DATA FOR THE TASK
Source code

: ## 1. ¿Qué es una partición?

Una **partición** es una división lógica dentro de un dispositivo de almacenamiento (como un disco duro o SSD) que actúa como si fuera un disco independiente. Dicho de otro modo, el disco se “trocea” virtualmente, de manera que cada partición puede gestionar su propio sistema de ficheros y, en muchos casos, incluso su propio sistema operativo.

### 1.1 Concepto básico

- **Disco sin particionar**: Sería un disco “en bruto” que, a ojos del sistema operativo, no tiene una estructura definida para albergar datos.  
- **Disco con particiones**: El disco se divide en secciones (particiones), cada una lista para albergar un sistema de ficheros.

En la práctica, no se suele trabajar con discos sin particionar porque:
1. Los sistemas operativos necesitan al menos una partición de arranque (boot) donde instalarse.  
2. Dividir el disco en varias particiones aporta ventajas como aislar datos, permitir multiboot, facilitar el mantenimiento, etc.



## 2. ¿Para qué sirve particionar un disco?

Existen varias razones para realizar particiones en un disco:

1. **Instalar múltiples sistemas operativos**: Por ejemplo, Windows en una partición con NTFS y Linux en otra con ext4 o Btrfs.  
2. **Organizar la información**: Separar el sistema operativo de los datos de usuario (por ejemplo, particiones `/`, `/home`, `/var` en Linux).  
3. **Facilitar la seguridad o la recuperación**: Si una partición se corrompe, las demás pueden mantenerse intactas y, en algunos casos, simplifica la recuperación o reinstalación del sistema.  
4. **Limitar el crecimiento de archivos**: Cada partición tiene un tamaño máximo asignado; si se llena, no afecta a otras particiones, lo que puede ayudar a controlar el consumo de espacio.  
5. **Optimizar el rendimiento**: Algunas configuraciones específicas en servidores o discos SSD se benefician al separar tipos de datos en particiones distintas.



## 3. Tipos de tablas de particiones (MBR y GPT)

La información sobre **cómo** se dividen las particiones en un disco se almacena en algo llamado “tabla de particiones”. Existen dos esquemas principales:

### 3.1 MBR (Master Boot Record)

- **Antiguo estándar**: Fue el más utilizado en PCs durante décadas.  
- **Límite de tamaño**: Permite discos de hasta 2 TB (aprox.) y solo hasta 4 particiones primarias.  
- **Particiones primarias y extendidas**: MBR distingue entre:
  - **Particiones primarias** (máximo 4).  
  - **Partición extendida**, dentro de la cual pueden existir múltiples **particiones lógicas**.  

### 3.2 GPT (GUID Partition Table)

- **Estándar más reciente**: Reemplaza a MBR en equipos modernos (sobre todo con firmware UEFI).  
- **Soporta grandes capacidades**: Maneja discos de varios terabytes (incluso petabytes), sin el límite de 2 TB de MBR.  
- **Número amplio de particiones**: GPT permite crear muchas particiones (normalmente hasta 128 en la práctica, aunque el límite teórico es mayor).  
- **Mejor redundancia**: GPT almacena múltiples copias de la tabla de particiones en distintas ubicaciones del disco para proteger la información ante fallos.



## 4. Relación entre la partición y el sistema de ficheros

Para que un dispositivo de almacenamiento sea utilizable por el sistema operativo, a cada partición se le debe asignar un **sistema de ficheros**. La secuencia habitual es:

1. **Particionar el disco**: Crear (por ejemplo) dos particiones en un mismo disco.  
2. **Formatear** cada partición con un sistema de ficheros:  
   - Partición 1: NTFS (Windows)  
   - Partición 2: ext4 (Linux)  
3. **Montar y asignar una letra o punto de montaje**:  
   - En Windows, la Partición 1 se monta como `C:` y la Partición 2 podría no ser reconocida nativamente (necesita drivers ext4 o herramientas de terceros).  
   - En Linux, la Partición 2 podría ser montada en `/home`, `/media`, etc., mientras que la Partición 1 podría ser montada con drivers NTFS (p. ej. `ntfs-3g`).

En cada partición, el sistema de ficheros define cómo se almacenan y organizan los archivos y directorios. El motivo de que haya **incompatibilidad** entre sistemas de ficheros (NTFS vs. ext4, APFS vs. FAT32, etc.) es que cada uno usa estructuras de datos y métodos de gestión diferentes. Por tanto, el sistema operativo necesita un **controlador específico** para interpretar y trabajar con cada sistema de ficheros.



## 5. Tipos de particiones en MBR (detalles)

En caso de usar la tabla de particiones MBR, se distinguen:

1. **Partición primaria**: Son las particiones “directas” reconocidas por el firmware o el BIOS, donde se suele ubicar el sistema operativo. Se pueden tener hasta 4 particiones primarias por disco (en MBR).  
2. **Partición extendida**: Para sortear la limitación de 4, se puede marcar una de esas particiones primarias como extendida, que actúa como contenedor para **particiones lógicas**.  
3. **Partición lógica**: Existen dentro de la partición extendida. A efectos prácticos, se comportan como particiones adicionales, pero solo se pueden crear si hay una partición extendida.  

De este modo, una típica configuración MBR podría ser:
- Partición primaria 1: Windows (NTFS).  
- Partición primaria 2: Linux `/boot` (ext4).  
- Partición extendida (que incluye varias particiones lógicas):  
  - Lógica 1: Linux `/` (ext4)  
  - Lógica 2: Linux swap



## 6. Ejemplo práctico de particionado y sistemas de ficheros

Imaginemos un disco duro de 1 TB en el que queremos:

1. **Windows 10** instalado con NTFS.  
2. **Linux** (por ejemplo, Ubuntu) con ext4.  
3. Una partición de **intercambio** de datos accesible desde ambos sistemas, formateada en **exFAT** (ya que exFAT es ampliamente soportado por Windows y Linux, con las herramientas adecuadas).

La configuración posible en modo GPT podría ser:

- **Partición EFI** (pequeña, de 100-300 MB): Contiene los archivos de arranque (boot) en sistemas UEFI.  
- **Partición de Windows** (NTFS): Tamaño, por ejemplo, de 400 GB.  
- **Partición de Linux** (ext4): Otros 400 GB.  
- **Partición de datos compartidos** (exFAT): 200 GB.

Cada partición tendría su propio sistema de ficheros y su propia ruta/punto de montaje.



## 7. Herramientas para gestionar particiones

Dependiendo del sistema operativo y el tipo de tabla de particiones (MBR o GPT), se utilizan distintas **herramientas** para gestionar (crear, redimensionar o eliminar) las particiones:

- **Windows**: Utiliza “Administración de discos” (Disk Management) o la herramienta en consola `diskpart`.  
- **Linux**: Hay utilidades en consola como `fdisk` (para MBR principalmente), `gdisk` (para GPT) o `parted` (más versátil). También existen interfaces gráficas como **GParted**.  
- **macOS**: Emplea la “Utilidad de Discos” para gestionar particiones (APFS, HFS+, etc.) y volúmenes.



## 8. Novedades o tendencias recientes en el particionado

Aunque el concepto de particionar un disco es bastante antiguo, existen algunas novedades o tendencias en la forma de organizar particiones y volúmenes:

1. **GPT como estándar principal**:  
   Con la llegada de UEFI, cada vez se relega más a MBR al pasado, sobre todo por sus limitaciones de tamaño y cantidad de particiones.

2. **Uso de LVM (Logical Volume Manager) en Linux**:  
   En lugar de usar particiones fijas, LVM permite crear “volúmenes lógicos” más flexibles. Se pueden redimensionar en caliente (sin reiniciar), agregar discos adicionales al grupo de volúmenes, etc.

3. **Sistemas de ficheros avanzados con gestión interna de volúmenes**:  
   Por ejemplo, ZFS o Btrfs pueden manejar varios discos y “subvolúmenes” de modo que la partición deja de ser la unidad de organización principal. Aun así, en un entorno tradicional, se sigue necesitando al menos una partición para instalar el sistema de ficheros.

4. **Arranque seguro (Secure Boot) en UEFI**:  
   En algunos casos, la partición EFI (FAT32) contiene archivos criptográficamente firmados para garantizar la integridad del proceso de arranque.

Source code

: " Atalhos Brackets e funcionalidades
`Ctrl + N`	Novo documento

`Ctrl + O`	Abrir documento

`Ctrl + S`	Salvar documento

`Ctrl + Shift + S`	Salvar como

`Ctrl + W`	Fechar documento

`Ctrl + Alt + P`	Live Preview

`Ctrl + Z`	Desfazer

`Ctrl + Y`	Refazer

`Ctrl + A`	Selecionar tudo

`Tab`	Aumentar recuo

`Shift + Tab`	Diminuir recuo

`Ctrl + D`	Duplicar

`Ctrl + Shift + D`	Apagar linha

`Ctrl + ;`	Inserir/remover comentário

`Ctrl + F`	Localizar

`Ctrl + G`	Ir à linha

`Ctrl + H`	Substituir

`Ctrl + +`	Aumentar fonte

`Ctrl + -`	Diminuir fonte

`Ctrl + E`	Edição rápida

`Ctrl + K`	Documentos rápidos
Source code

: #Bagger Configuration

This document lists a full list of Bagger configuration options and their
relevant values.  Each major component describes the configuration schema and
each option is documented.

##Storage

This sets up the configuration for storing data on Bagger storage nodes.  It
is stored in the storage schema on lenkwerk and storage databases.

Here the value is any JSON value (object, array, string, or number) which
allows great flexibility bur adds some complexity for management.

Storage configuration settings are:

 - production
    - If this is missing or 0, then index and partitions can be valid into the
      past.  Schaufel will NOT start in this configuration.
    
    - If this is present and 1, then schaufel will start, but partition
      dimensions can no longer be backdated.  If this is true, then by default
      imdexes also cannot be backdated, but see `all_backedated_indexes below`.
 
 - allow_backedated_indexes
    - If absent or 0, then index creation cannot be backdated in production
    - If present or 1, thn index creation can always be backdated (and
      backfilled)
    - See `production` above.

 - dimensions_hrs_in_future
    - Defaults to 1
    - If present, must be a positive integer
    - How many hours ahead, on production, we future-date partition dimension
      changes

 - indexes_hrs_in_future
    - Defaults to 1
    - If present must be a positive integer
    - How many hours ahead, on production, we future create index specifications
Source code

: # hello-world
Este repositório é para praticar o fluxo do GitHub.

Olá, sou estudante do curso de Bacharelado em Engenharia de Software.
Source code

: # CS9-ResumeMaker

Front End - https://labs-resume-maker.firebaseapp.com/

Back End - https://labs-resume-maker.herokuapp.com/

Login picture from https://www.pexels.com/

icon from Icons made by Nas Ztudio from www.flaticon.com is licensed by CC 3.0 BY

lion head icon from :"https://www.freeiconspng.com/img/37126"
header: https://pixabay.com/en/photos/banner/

TASK OBJECTIVE
Your task is to restate, word for word, only those lines above that fall between the line holding "allows great flexibility" and the line holding "dimensions can no", inclusive.

EXPECTED ANSWER
allows great flexibility bur adds some complexity for management.

Storage configuration settings are:

 - production
    - If this is missing or 0, then index and partitions can be valid into the
      past.  Schaufel will NOT start in this configuration.
    
    - If this is present and 1, then schaufel will start, but partition
      dimensions can no longer be backdated.  If this is true, then by default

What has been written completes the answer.